=== Task goal ===
Go over the data and work out how many lines include the word "regressors". Give that number only.

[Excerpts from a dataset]

******************************

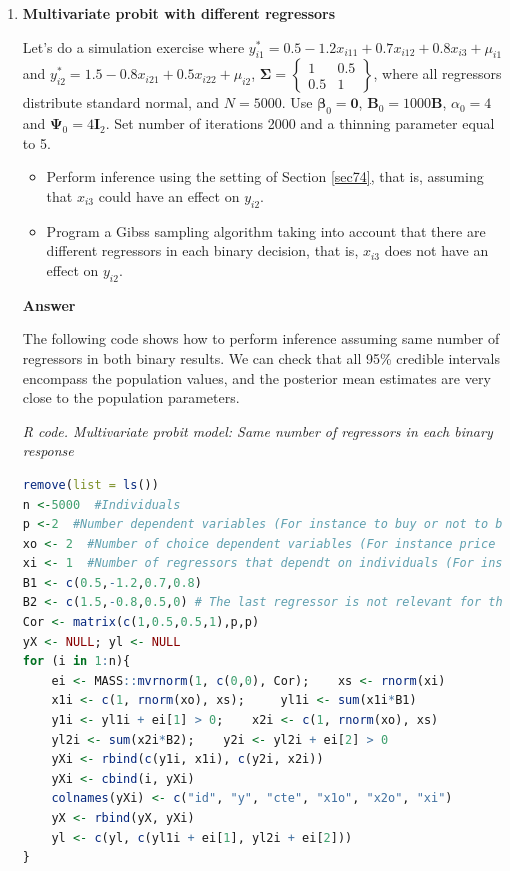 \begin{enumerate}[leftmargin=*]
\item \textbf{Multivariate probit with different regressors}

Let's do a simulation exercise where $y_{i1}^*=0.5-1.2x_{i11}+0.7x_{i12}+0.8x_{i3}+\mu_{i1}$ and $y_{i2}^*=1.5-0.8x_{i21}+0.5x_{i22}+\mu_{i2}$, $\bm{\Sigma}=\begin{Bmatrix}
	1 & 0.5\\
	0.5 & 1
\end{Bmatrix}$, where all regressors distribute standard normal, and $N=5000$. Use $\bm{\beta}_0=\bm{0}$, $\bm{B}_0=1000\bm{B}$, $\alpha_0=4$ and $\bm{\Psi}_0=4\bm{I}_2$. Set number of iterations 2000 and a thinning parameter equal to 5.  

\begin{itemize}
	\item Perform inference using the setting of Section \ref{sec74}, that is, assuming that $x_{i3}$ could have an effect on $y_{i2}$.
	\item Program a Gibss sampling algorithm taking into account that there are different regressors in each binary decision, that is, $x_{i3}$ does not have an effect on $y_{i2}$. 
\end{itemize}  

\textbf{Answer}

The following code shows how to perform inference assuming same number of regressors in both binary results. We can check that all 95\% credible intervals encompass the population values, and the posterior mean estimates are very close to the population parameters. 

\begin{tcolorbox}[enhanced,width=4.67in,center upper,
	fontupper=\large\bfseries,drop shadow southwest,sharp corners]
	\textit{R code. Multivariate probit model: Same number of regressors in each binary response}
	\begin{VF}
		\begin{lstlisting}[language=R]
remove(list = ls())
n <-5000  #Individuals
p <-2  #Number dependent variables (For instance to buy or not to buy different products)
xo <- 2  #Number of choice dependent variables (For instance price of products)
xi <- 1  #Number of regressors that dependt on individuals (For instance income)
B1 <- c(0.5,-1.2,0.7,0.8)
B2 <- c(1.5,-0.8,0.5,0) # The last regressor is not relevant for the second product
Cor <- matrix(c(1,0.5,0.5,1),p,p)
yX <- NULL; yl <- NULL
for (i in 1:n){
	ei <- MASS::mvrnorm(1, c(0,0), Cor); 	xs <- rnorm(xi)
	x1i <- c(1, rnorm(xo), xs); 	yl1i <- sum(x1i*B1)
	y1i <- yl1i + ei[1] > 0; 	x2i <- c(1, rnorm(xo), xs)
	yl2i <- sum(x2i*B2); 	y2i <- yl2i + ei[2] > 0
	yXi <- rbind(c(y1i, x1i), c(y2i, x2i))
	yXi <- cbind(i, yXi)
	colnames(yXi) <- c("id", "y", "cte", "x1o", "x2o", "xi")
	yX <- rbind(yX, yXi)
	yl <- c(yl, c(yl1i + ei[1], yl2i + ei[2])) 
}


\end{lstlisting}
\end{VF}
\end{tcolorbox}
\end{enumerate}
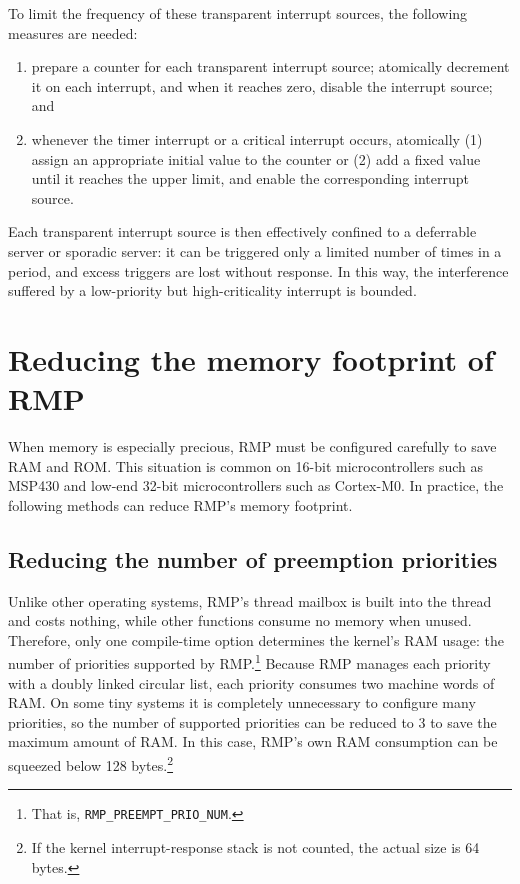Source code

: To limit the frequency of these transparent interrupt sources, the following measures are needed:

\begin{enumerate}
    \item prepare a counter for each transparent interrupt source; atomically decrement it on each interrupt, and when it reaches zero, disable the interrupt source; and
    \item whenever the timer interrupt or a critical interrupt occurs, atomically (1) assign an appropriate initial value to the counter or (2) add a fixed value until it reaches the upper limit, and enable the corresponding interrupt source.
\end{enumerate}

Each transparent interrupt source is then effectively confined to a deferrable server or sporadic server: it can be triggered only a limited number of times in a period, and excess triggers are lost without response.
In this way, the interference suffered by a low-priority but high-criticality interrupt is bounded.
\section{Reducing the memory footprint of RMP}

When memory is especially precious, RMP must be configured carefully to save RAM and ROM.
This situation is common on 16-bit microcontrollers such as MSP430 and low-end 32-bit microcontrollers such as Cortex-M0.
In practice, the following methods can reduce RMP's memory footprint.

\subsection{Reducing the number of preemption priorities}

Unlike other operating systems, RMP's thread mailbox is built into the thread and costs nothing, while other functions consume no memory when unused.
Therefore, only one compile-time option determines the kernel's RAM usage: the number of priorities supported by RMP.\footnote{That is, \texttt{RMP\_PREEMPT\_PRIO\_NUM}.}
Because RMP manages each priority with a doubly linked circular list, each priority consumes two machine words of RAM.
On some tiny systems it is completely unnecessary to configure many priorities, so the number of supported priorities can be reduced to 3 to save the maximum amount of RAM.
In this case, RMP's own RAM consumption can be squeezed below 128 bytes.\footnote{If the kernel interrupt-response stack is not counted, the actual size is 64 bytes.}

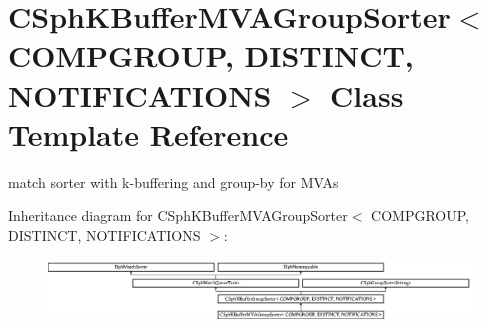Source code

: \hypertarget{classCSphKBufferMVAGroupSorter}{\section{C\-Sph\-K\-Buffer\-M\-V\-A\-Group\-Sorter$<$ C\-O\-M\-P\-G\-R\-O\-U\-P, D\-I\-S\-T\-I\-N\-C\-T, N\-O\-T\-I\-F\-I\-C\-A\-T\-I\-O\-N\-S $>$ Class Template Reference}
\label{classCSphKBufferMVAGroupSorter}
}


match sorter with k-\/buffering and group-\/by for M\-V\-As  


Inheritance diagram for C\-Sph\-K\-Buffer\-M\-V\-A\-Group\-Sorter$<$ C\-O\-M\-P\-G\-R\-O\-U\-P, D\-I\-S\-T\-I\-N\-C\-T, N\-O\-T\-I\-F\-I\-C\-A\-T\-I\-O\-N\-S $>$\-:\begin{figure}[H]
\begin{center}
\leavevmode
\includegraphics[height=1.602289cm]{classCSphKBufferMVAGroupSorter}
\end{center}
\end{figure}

******************************

=== The completed task ===
6